=== SUPPLIED RECORDS ===
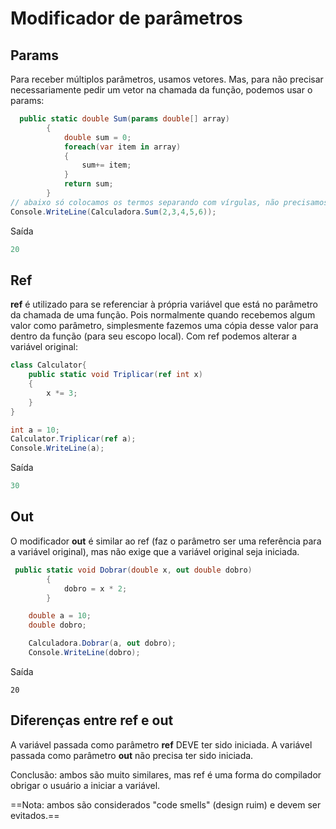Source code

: # Modificador de parâmetros

## Params
Para receber múltiplos parâmetros, usamos vetores.
Mas, para não precisar necessariamente pedir um vetor na chamada da função, podemos usar o params:

```cs
  public static double Sum(params double[] array) 
        {
            double sum = 0;
            foreach(var item in array) 
            {
                sum+= item;
            }
            return sum;
        }
// abaixo só colocamos os termos separando com vírgulas, não precisamos fazer uma array em si
Console.WriteLine(Calculadora.Sum(2,3,4,5,6));
```
Saída
```cs
20
```

## Ref

 **ref** é utilizado para se referenciar à própria variável que está no parâmetro da chamada de uma função. Pois normalmente quando recebemos algum valor como parâmetro, simplesmente fazemos uma cópia desse valor para dentro da função (para seu escopo local). Com ref podemos alterar a variável original:

```cs
class Calculator{
    public static void Triplicar(ref int x)
    {
        x *= 3;
    }
}

int a = 10;
Calculator.Triplicar(ref a);
Console.WriteLine(a);
```
Saída
```cs
30
```

## Out

O modificador **out** é similar ao ref (faz o parâmetro ser uma referência para a variável original), mas não exige que a variável original seja iniciada.

```cs
 public static void Dobrar(double x, out double dobro)
        {
            dobro = x * 2;
        }

    double a = 10;
    double dobro;

    Calculadora.Dobrar(a, out dobro);
    Console.WriteLine(dobro);
```
Saída
```
20
```

## Diferenças entre **ref** e **out**

A variável passada como parâmetro **ref** DEVE ter sido iniciada. A variável passada como parâmetro **out** não precisa ter sido iniciada.

Conclusão: ambos são muito similares, mas ref é uma forma do compilador obrigar o usuário a iniciar a variável.

==Nota: ambos são considerados "code smells" (design ruim) e devem ser evitados.==

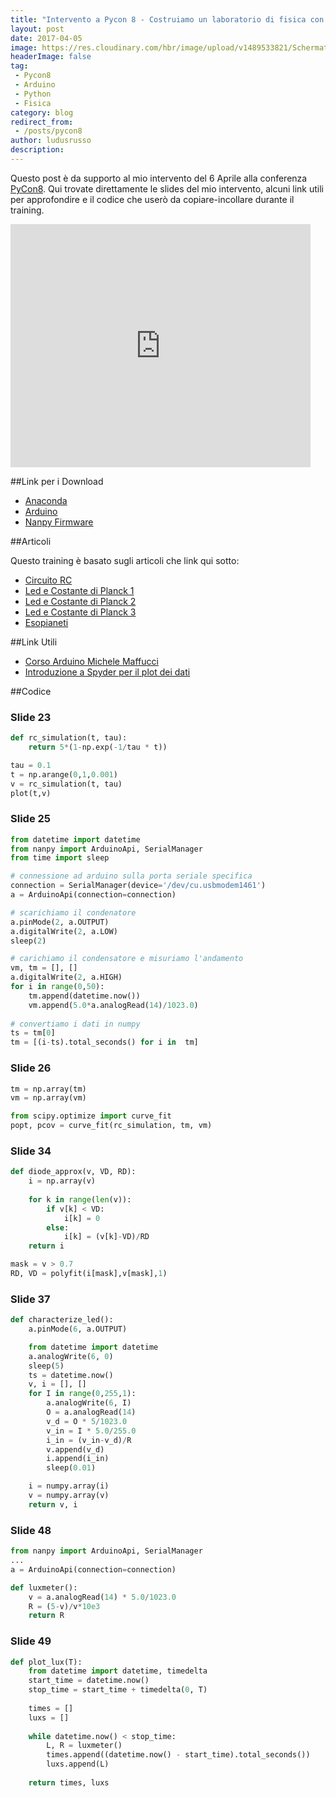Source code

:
 ```yaml
---
title: "Intervento a Pycon 8 - Costruiamo un laboratorio di fisica con Arduino e Python"
layout: post
date: 2017-04-05
image: https://res.cloudinary.com/hbr/image/upload/v1489533821/Schermata_2017-03-15_alle_00.23.13_y0hexu.png
headerImage: false
tag:
 - Pycon8
 - Arduino
 - Python
 - Fisica
category: blog
redirect_from:
 - /posts/pycon8
author: ludusrusso
description: 
---
```


Questo post è da supporto al mio intervento del 6 Aprile alla conferenza [PyCon8](https://www.pycon.it/it/). Qui trovate direttamente le slides del mio intervento, alcuni link utili per approfondire e il codice che userò da copiare-incollare durante il training.

<iframe src="https://docs.google.com/presentation/d/1pUYHZh06zipMxKi7ZHoSzde1qhkqY9Y7KOWaIXwrokY/embed?start=false&loop=false&delayms=3000" frameborder="0" width="480" height="389" allowfullscreen="true" mozallowfullscreen="true" webkitallowfullscreen="true"></iframe>

##Link per i Download

- [Anaconda](https://www.continuum.io/downloads)
- [Arduino](https://www.arduino.cc/en/Main/Software)
- [Nanpy Firmware](https://github.com/ludusrusso/nanpy-firmware)


##Articoli

Questo training è basato sugli articoli che link qui sotto:

- [Circuito RC](http://www.ludusrusso.cc/posts/2017-02-21-un-laboratorio-di-fisica-con-python-e-arduino-circuito-rc-v2)
- [Led e Costante di Planck 1](http://www.ludusrusso.cc/posts/2017-02-22-misurare-la-costante-di-plank-con-arduino-e-python-parte-1)
- [Led e Costante di Planck 2](http://www.ludusrusso.cc/posts/2017-03-21-misurare-la-costante-di-plank-con-arduino-e-python-parte-2)
- [Led e Costante di Planck 3](http://www.ludusrusso.cc/posts/2017-03-23-misurare-la-costante-di-planck-con-arduino-e-python-parte-3)
- [Esopianeti](http://www.ludusrusso.cc/posts/2017-03-26-come-vengono-scoperti-gli-esopianeti-un-semplice-esperimento-con-arduino-e-python)

##Link Utili

- [Corso Arduino Michele Maffucci](http://www.maffucci.it/area-studenti/arduino/)
- [Introduzione a Spyder per il plot dei dati](http://www.ludusrusso.cc/posts/2017-04-06-breve-introduzione-all-utilizzo-di-spyder-per-il-plot-dei-dati-a-livello-scientifico)

##Codice

### Slide 23

```python
def rc_simulation(t, tau):
    return 5*(1-np.exp(-1/tau * t))

tau = 0.1
t = np.arange(0,1,0.001)
v = rc_simulation(t, tau)
plot(t,v)
```

### Slide 25

```python
from datetime import datetime
from nanpy import ArduinoApi, SerialManager
from time import sleep

# connessione ad arduino sulla porta seriale specifica
connection = SerialManager(device='/dev/cu.usbmodem1461')
a = ArduinoApi(connection=connection)

# scarichiamo il condenatore
a.pinMode(2, a.OUTPUT)
a.digitalWrite(2, a.LOW)
sleep(2)

# carichiamo il condensatore e misuriamo l'andamento
vm, tm = [], []
a.digitalWrite(2, a.HIGH)
for i in range(0,50):
    tm.append(datetime.now())
    vm.append(5.0*a.analogRead(14)/1023.0)
    
# convertiamo i dati in numpy
ts = tm[0]
tm = [(i-ts).total_seconds() for i in  tm]
```

### Slide 26

```python
tm = np.array(tm)
vm = np.array(vm)

from scipy.optimize import curve_fit
popt, pcov = curve_fit(rc_simulation, tm, vm)

```


### Slide 34

```python
def diode_approx(v, VD, RD):
    i = np.array(v)
    
    for k in range(len(v)):
        if v[k] < VD:
            i[k] = 0
        else:
            i[k] = (v[k]-VD)/RD
    return i

mask = v > 0.7
RD, VD = polyfit(i[mask],v[mask],1)
```

### Slide 37

```python
def characterize_led():
    a.pinMode(6, a.OUTPUT)

    from datetime import datetime
    a.analogWrite(6, 0)
    sleep(5)
    ts = datetime.now()
    v, i = [], []
    for I in range(0,255,1):
        a.analogWrite(6, I)
        O = a.analogRead(14)
        v_d = O * 5/1023.0
        v_in = I * 5.0/255.0
        i_in = (v_in-v_d)/R
        v.append(v_d)
        i.append(i_in)
        sleep(0.01)

    i = numpy.array(i)
    v = numpy.array(v)
    return v, i
```

### Slide 48

```python
from nanpy import ArduinoApi, SerialManager
...
a = ArduinoApi(connection=connection)

def luxmeter():
    v = a.analogRead(14) * 5.0/1023.0
    R = (5-v)/v*10e3
    return R
```

### Slide 49

```python
def plot_lux(T):
    from datetime import datetime, timedelta
    start_time = datetime.now()
    stop_time = start_time + timedelta(0, T)
    
    times = []
    luxs = []
    
    while datetime.now() < stop_time:
        L, R = luxmeter()
        times.append((datetime.now() - start_time).total_seconds())
        luxs.append(L)
        
    return times, luxs
```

=== WHAT IS BEING ASKED ===
Would you please copy every line from the listing above that contains the word "posts"?

=== SOLUTION FOR THIS TASK ===
 - /posts/pycon8
- [Circuito RC](http://www.ludusrusso.cc/posts/2017-02-21-un-laboratorio-di-fisica-con-python-e-arduino-circuito-rc-v2)
- [Led e Costante di Planck 1](http://www.ludusrusso.cc/posts/2017-02-22-misurare-la-costante-di-plank-con-arduino-e-python-parte-1)
- [Led e Costante di Planck 2](http://www.ludusrusso.cc/posts/2017-03-21-misurare-la-costante-di-plank-con-arduino-e-python-parte-2)
- [Led e Costante di Planck 3](http://www.ludusrusso.cc/posts/2017-03-23-misurare-la-costante-di-planck-con-arduino-e-python-parte-3)
- [Esopianeti](http://www.ludusrusso.cc/posts/2017-03-26-come-vengono-scoperti-gli-esopianeti-un-semplice-esperimento-con-arduino-e-python)
- [Introduzione a Spyder per il plot dei dati](http://www.ludusrusso.cc/posts/2017-04-06-breve-introduzione-all-utilizzo-di-spyder-per-il-plot-dei-dati-a-livello-scientifico)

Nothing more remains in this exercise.